With the SensePoint XRL, released in 2017, safety managers can produce system reports. By selecting the desired report on the app, they can get a maintenance report on a particular detector, for example, or a gas history report that may be needed for a safety audit. Honeywell has also added Bluetooth to its portable detectors.

Calgary-based Blackline Safety is using a different technology. The company’s G7 monitors have cellular radio embedded in the device, says Brendon Cook, chief technology officer and co-founder. A connection with a smartphone is not required, which can be an advantage since cellphones are often banned from work areas, he adds.

The monitor has features useful for lone workers as an employee’s safety can be monitored continuously. When the person’s device detects an incident such as a fall or lack of movement, it will trigger an alert that is sent to a monitoring team who manages the emergency.

“With a person-worn detector, we can capture a gas-based exposure, of course, and drive that through to a live monitoring team as an alert.

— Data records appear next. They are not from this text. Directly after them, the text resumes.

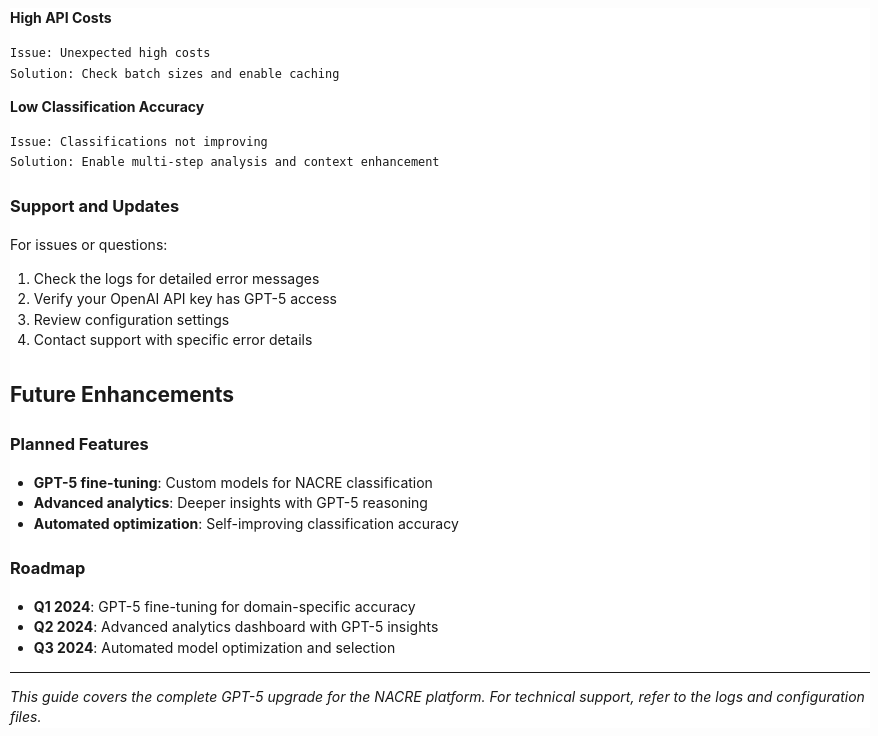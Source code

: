 **High API Costs**
```
Issue: Unexpected high costs
Solution: Check batch sizes and enable caching
```

**Low Classification Accuracy**
```
Issue: Classifications not improving
Solution: Enable multi-step analysis and context enhancement
```

### Support and Updates

For issues or questions:
1. Check the logs for detailed error messages
2. Verify your OpenAI API key has GPT-5 access
3. Review configuration settings
4. Contact support with specific error details

## Future Enhancements

### Planned Features
- **GPT-5 fine-tuning**: Custom models for NACRE classification
- **Advanced analytics**: Deeper insights with GPT-5 reasoning
- **Automated optimization**: Self-improving classification accuracy

### Roadmap
- **Q1 2024**: GPT-5 fine-tuning for domain-specific accuracy
- **Q2 2024**: Advanced analytics dashboard with GPT-5 insights
- **Q3 2024**: Automated model optimization and selection

---

*This guide covers the complete GPT-5 upgrade for the NACRE platform. For technical support, refer to the logs and configuration files.*
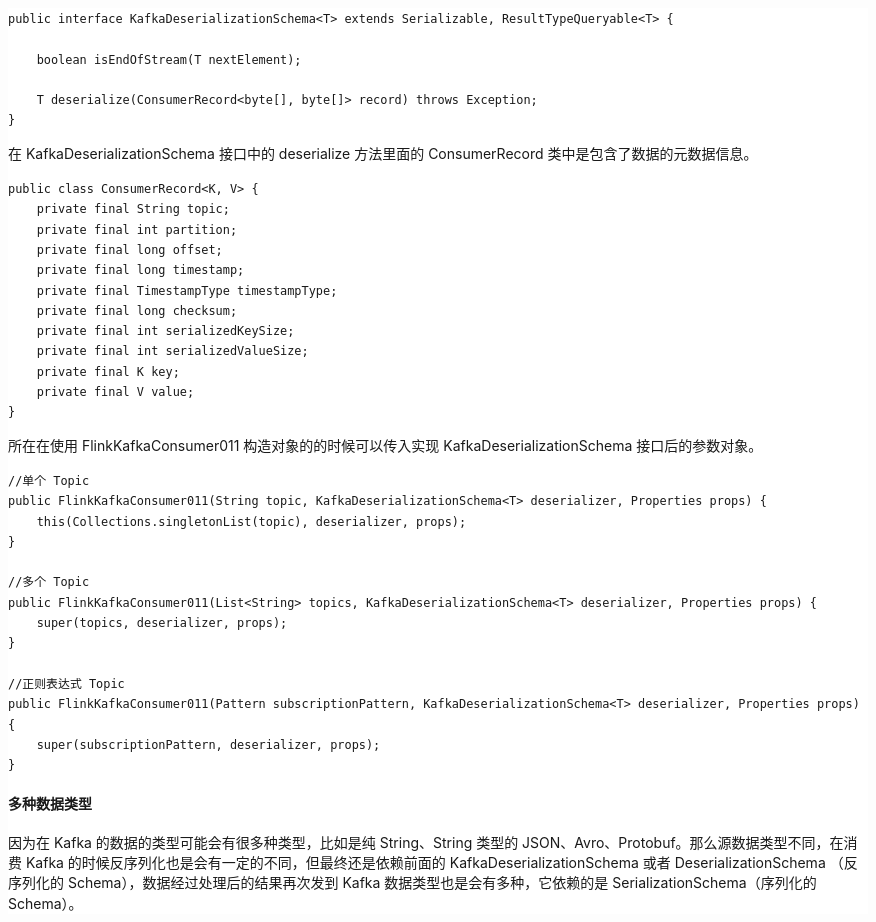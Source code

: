     
    
    public interface KafkaDeserializationSchema<T> extends Serializable, ResultTypeQueryable<T> {
    
        boolean isEndOfStream(T nextElement);
    
        T deserialize(ConsumerRecord<byte[], byte[]> record) throws Exception;
    }
    

在 KafkaDeserializationSchema 接口中的 deserialize 方法里面的 ConsumerRecord
类中是包含了数据的元数据信息。

    
    
    public class ConsumerRecord<K, V> {
        private final String topic;
        private final int partition;
        private final long offset;
        private final long timestamp;
        private final TimestampType timestampType;
        private final long checksum;
        private final int serializedKeySize;
        private final int serializedValueSize;
        private final K key;
        private final V value;
    }
    

所在在使用 FlinkKafkaConsumer011 构造对象的的时候可以传入实现 KafkaDeserializationSchema
接口后的参数对象。

    
    
    //单个 Topic
    public FlinkKafkaConsumer011(String topic, KafkaDeserializationSchema<T> deserializer, Properties props) {
        this(Collections.singletonList(topic), deserializer, props);
    }
    
    //多个 Topic
    public FlinkKafkaConsumer011(List<String> topics, KafkaDeserializationSchema<T> deserializer, Properties props) {
        super(topics, deserializer, props);
    }
    
    //正则表达式 Topic
    public FlinkKafkaConsumer011(Pattern subscriptionPattern, KafkaDeserializationSchema<T> deserializer, Properties props) {
        super(subscriptionPattern, deserializer, props);
    }
    

#### 多种数据类型

因为在 Kafka 的数据的类型可能会有很多种类型，比如是纯 String、String 类型的
JSON、Avro、Protobuf。那么源数据类型不同，在消费 Kafka 的时候反序列化也是会有一定的不同，但最终还是依赖前面的
KafkaDeserializationSchema 或者 DeserializationSchema （反序列化的
Schema），数据经过处理后的结果再次发到 Kafka 数据类型也是会有多种，它依赖的是 SerializationSchema（序列化的
Schema）。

But also, if a worker misses a required check-in — say they’re on an hourly check-in schedule — that can be communicated to the monitoring team,” Cook says. “It’s a real-time emergency response management system.”

The communication link is maintained for employees who not only work in different areas across one site but also travel from site to site.

“As they journey from one location to another, they can remain wirelessly connected,” he says.

The system can also be used to automate the testing regimen a company needs to demonstrate its compliance with regulations. The system will stream the bump tests (usually performed every day or two), the calibrations (done once every three to six months) and employee usage to the online software.

“Instead of people having to go into the field, retrieve data logs from docking stations and compile a report on it, we automate that whole process. It saves businesses a lot of time and energy, and there is no compliance gap,” Cook says.

The G7 device includes a two-way radio for communication among employees. It can also communicate through satellite networks, ideal for remote workers in areas lacking cellphone coverage.

 

LIMITATIONS

While it is clearly an advantage to have a single gas monitor that can detect many different hazards, multi-gas monitors do have limitations, Douglas says.

First, a worker should always be aware the monitor may not detect everything in the air. It’s up to the employer to make sure workers are provided with the right equipment and training so they know how to use the equipment and are aware of the monitor’s limitations.

Second, where there are many exotic chemicals, such as in an oil refinery, the chemicals can cause cross-interference in certain sensors. In this case, a monitor may misidentify a chemical. For example, a standard feature in four- and five-gas monitors is a carbon monoxide (CO) sensor. However, if hydrogen is present, it can make the carbon monoxide alarm go off.

“And it won’t be carbon monoxide; it will be hydrogen, and hydrogen is extremely flammable and dangerous. So, the worker may see their carbon monoxide detector sensor telling them there’s an alarm condition, but they will not treat it as an urgent, hydrogen alarm,” Douglas says. “That’s where the company needs to understand their hazards, and if they have any potential cross-interferences, they need to educate the worker that just because the CO alarm goes off it doesn’t necessarily mean it is CO; it could be something else. It’s not going to automatically tell you it’s hydrogen. The training can get very sophisticated if your work environment is very sophisticated.”

Linda Johnson is a Toronto-based freelance journalist who has been writing for COS for eight years.